* Instructions for the task
Supply the number of lines below containing "bundle", nothing else.

* Input data
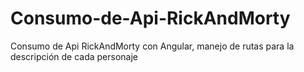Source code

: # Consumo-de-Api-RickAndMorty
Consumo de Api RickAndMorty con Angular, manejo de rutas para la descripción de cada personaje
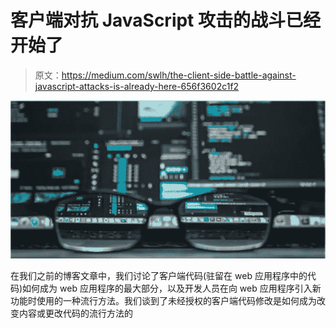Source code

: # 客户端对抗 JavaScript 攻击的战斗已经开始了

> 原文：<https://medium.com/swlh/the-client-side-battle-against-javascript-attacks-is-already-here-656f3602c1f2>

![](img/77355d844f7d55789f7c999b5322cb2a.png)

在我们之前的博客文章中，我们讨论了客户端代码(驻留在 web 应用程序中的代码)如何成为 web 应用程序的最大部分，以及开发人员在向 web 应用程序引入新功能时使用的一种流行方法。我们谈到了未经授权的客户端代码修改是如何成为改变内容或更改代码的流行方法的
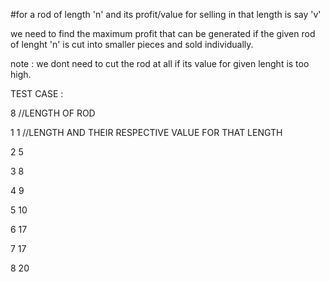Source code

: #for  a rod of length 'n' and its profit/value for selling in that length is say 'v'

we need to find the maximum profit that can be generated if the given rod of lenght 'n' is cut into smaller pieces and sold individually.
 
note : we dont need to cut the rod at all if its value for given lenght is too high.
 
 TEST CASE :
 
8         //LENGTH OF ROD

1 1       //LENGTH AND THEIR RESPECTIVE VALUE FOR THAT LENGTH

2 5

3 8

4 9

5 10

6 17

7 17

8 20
---
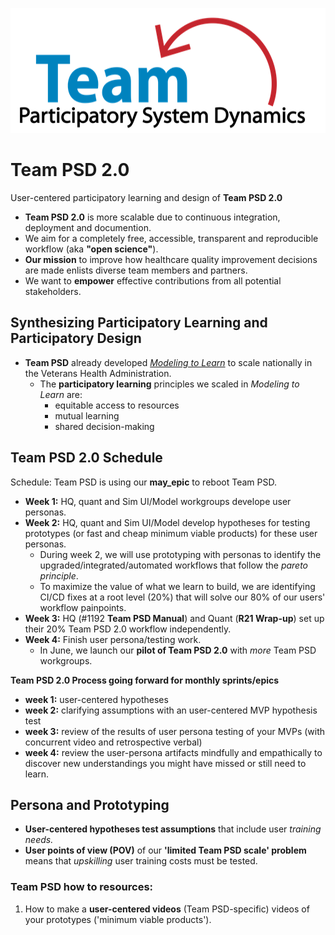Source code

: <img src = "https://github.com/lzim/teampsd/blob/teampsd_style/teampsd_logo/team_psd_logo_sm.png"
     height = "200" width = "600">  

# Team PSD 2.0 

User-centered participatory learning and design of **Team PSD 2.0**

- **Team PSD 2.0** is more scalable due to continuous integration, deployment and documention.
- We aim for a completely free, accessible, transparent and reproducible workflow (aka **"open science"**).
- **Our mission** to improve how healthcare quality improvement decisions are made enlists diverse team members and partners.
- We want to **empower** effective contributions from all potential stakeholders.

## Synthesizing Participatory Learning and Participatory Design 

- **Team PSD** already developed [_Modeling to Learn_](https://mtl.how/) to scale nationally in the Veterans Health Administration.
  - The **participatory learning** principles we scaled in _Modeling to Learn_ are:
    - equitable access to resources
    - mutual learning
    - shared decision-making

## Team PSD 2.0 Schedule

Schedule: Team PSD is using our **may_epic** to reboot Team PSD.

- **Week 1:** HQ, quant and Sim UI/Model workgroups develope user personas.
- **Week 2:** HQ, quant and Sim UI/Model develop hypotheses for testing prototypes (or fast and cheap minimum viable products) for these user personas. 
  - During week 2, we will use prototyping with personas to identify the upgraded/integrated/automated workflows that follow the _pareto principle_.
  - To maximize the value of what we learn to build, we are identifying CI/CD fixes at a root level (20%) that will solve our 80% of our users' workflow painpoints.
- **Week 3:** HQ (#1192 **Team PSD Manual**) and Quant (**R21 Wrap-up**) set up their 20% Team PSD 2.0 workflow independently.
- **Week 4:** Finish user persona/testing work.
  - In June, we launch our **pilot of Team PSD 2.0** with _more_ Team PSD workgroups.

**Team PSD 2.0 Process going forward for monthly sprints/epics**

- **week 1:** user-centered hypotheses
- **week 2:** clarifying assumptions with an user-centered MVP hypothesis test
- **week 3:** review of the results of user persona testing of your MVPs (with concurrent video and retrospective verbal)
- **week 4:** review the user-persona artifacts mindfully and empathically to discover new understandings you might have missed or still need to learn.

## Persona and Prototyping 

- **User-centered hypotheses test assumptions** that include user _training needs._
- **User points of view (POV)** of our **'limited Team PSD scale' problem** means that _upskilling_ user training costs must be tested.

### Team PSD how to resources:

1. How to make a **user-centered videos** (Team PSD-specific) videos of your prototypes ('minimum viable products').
* * *
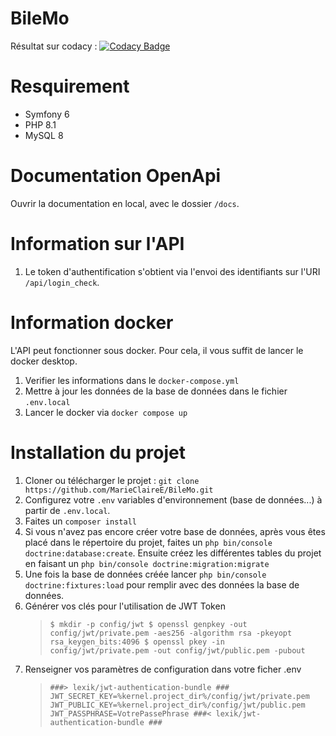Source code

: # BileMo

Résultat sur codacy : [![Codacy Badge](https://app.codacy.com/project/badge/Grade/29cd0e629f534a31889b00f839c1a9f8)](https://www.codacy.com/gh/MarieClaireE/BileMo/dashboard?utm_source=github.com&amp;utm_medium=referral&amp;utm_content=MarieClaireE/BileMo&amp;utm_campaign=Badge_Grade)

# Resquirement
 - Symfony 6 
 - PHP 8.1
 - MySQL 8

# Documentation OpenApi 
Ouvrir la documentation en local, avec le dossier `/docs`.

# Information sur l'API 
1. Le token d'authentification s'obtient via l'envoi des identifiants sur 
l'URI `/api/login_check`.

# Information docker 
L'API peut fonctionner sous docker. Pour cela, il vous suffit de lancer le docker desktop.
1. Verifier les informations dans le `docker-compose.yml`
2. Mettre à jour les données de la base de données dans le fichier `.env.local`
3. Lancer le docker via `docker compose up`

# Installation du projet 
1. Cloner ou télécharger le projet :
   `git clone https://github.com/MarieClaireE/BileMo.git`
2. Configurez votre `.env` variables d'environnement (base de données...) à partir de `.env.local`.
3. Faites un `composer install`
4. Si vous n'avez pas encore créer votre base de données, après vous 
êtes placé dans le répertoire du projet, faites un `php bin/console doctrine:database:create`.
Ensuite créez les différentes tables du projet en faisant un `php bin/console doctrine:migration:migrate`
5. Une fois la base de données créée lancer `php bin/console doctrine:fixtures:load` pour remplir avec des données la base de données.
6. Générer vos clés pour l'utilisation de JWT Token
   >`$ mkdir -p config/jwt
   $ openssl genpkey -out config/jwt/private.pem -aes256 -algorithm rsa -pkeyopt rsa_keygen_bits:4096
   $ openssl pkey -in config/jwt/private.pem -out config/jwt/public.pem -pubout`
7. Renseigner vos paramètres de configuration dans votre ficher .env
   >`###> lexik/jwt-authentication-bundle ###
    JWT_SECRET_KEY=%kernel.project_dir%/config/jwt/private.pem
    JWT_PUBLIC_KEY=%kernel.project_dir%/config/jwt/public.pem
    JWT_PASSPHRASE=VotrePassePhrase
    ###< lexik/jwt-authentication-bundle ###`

* Written response
2